I’m not joking; “759 Secrets for Beating Diabetes” is the actual title of a Reader’s Digest book. I saw it (on deep discount) in the vestibule of my local Barnes and Noble. I’m not surprised, really. Of course, the fact that it was published is proof that the “secrets” are no longer secret, whatever they were. I know, calling them “secrets” is a rhetorical trick publishers use to pique your interest. It is possible, though, that no one bought the book.
However, 759 is an awful lot of “secrets” to slog through to learn how to “beat diabetes.” And how would you decide which of 759 “secrets” to try? No one could try them all! Maybe that’s the reason it didn’t sell well.

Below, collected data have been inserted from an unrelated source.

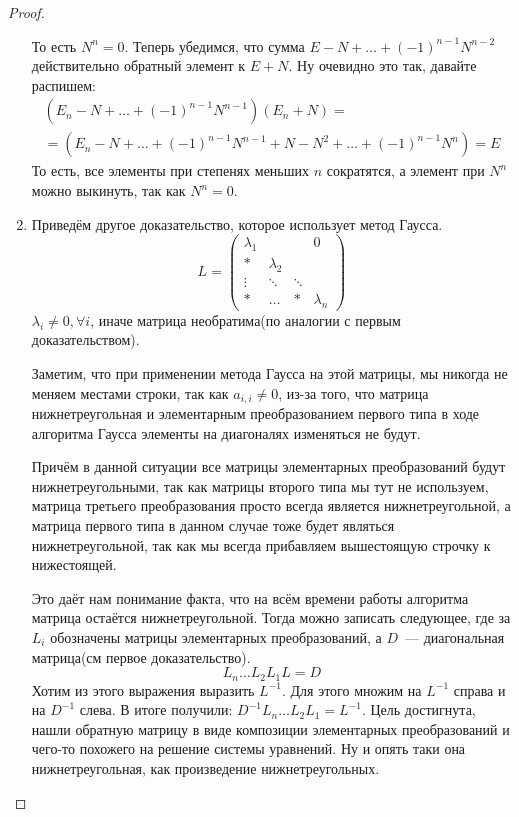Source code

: \begin{proof}
\begin{enumerate}
            То есть $N^n = 0$.  Теперь убедимся, что сумма  $E - N + \dots + (-1)^{n-1}N^{n-2}$ действительно обратный элемент
            к  $E + N$. Ну очевидно это так, давайте распишем:
            \[
                \begin{gathered}
                    \left(E_n - N + \dots + (-1)^{n-1}N^{n-1}\right)(E_n + N)=\\=
                    \left(E_n - N + \dots + (-1)^{n-1}N^{n-1} + N - N^2 + \dots + (-1)^{n-1}N^n\right)= E
                \end{gathered}
            \]
            То есть, все элементы при степенях меньших $n$ сократятся, а элемент при $N^n$ можно 
            выкинуть, так как $N^n = 0$.
        \item
            Приведём другое доказательство, которое использует метод Гаусса.\\
             \[
            L = 
            \begin{pmatrix}
                \lambda_1&&&0\\
                *&\lambda_2&&\\
                \vdots&\ddots&\ddots&\\
                *&\dots&*&\lambda_n
            \end{pmatrix}
             \] 
             $\lambda_i \not= 0,\forall i$, иначе матрица необратима(по аналогии с первым доказательством).

             Заметим, что при применении метода Гаусса на этой матрицы, мы никогда не
             меняем местами строки, так как $a_{i,i} \not= 0$, из-за того, что матрица
             нижнетреугольная и элементарным преобразованием первого типа в ходе алгоритма
             Гаусса элементы на диагоналях изменяться не будут.

             Причём в данной ситуации все матрицы элементарных преобразований будут нижнетреугольными, 
             так как матрицы второго типа мы тут не используем, матрица третьего преобразования просто всегда
             является нижнетреугольной, а матрица первого типа в данном случае тоже будет являться нижнетреугольной,
             так как мы всегда прибавляем вышестоящую строчку к нижестоящей.

             Это даёт нам понимание факта, что на всём времени работы алгоритма матрица остаётся нижнетреугольной.
             Тогда можно записать следующее, где за $L_i$ обозначены матрицы элементарных преобразований, а 
             $D$~--- диагональная матрица(см первое доказательство).
             \[
                 L_n\ldots L_2L_1L=D
             \]
             Хотим из этого выражения выразить $L^{-1}$. Для этого множим на $L^{-1}$ справа
             и на $D^{-1}$ слева. В итоге получили: $D^{-1}L_n\ldots L_2L_1 = L^{-1}$.
             Цель достигнута, нашли обратную матрицу в виде композиции элементарных преобразований и чего-то похожего на решение
             системы уравнений. Ну и опять таки она нижнетреугольная, как произведение нижнетреугольных.
    \end{enumerate}
\end{proof}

To tell you the truth, I didn’t open the book. I’m just assuming an editor had the idea to amplify on one aspect of the frequently heard advice that “beating diabetes” requires a LIFESTYLE CHANGE. And lifestyles are multi-factorial. But 759 factors? Maybe the editor read somewhere that, since a “CALORIE IN = CALORIE OUT,” the way to beat diabetes was to “MOVE MORE AND EAT LESS” or “DIET AND EXERCISE” or “EAT HEALTHY.” These are all familiar, if erroneous, memes, and all lacking in specifics. So, the editor thinks, let’s tell the folks 759 ways to make a lifestyle change! Then, let the reader pick. But with so many, isn’t it likely that some will be contradictory?!!!
Okay, I’ve had enough fun with this BS. But the reason I had this reaction to the ridiculous title of that book is: There is just ONE secret to beating diabetes: “EAT SMART!” IF EATING CARBOHYDRATES, INCLUDING SIMPLE SUGARS, AND REFINED AND PROCESSED CARBOHYDRATES, AND SUGARY DRINKS, AND FRUIT, MAKES YOUR BLOOD SUGAR RISE, THEN THE SECRET TO BEATING DIABETES IS TO NOT EAT CARBS. THAT’S EATING SMART!
Hey, I lost 170 pounds by just eating, strictly, Very Low Carb (VLC). I lost the first 60 on Atkins Induction (20g of carbs a day). Then, after a few years of maintaining that loss, I gained 12 pounds back over a summer. So, having just read Richard K. Bernstein’s “Diabetes Diet,” I lost another 100 over a year, and then another 20 later. Bernstein’s program is 30g a day. Today, 15 years later, I am still 150 pounds lighter than when I began.
Back in 2002 when I started to eat VLC, to avoid hypos in the first week I had to stop taking most of my oral antidiabetic medications. I was maxed out on two and had just started a third. Today, I only take Metformin. Along the way my HDL doubled, my triglycerides dropped by 2/3rds and my blood pressure improved on the same BP meds. My chronic systemic inflammation marker (hsCRP) is <1.0. My A1c’s are consistently in the 5s.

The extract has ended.